_Exercise inputs_

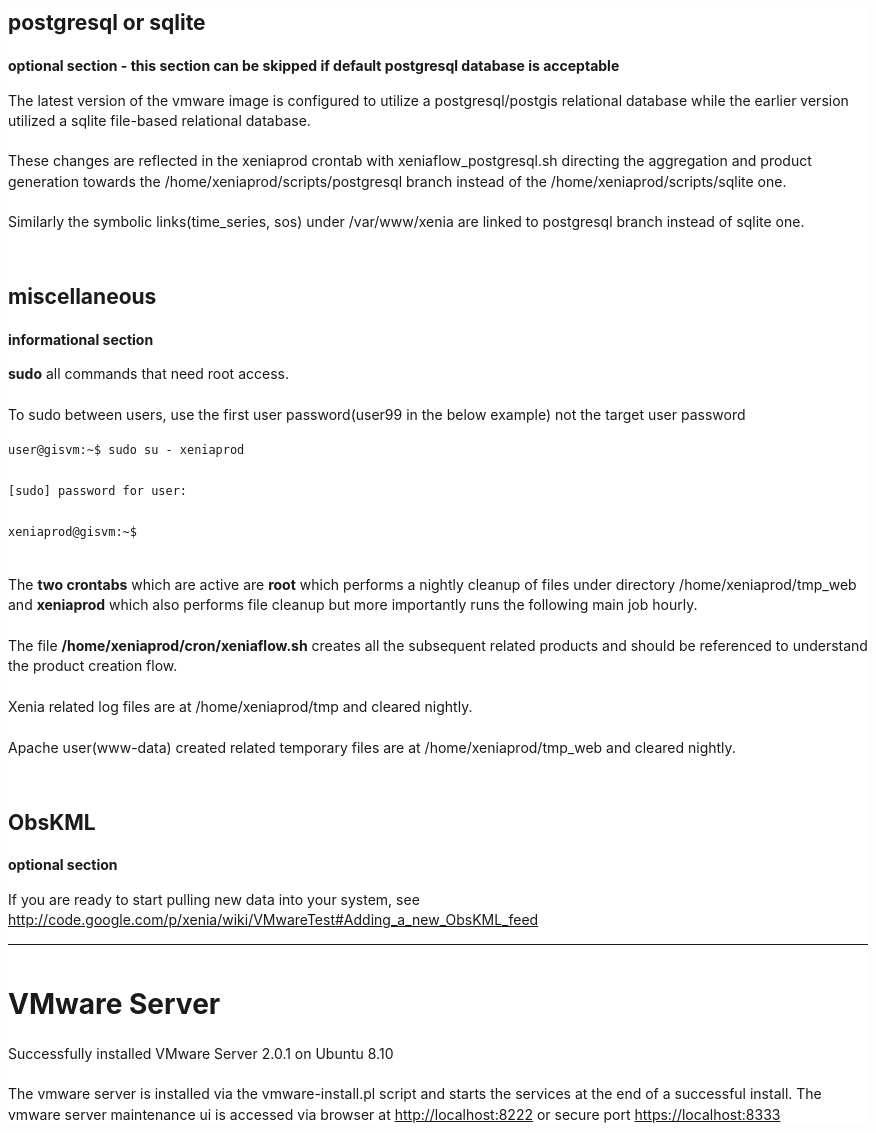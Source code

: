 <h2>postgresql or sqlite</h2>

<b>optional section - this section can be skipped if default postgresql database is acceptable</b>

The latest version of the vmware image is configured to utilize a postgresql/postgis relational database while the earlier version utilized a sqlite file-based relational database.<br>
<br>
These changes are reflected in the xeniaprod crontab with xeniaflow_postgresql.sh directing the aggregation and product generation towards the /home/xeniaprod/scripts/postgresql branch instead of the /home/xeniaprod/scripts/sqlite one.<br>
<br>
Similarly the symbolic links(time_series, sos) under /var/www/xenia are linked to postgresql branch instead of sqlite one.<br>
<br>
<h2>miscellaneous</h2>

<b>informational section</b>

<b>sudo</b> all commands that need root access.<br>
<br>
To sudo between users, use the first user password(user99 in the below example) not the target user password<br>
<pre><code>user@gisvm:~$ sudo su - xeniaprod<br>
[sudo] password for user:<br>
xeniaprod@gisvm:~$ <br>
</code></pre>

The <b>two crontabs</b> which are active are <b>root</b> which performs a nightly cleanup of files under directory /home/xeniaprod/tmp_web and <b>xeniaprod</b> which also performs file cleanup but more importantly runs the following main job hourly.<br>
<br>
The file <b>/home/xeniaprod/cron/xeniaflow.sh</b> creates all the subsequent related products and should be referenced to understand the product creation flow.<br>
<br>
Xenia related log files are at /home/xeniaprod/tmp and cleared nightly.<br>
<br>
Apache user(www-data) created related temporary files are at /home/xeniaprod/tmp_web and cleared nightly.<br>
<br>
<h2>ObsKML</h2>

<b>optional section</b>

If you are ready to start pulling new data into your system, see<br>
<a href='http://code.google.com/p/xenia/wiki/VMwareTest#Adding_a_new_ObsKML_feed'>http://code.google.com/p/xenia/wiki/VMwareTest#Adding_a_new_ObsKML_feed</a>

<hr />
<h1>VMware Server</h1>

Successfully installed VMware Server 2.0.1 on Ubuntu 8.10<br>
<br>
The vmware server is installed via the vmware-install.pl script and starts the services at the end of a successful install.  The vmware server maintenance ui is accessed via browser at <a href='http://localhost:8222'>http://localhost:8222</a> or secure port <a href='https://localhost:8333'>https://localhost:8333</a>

_Exercise goal_
Show, from the listing above, each line that contains the word "instead".

_Output below_
These changes are reflected in the xeniaprod crontab with xeniaflow_postgresql.sh directing the aggregation and product generation towards the /home/xeniaprod/scripts/postgresql branch instead of the /home/xeniaprod/scripts/sqlite one.<br>
Similarly the symbolic links(time_series, sos) under /var/www/xenia are linked to postgresql branch instead of sqlite one.<br>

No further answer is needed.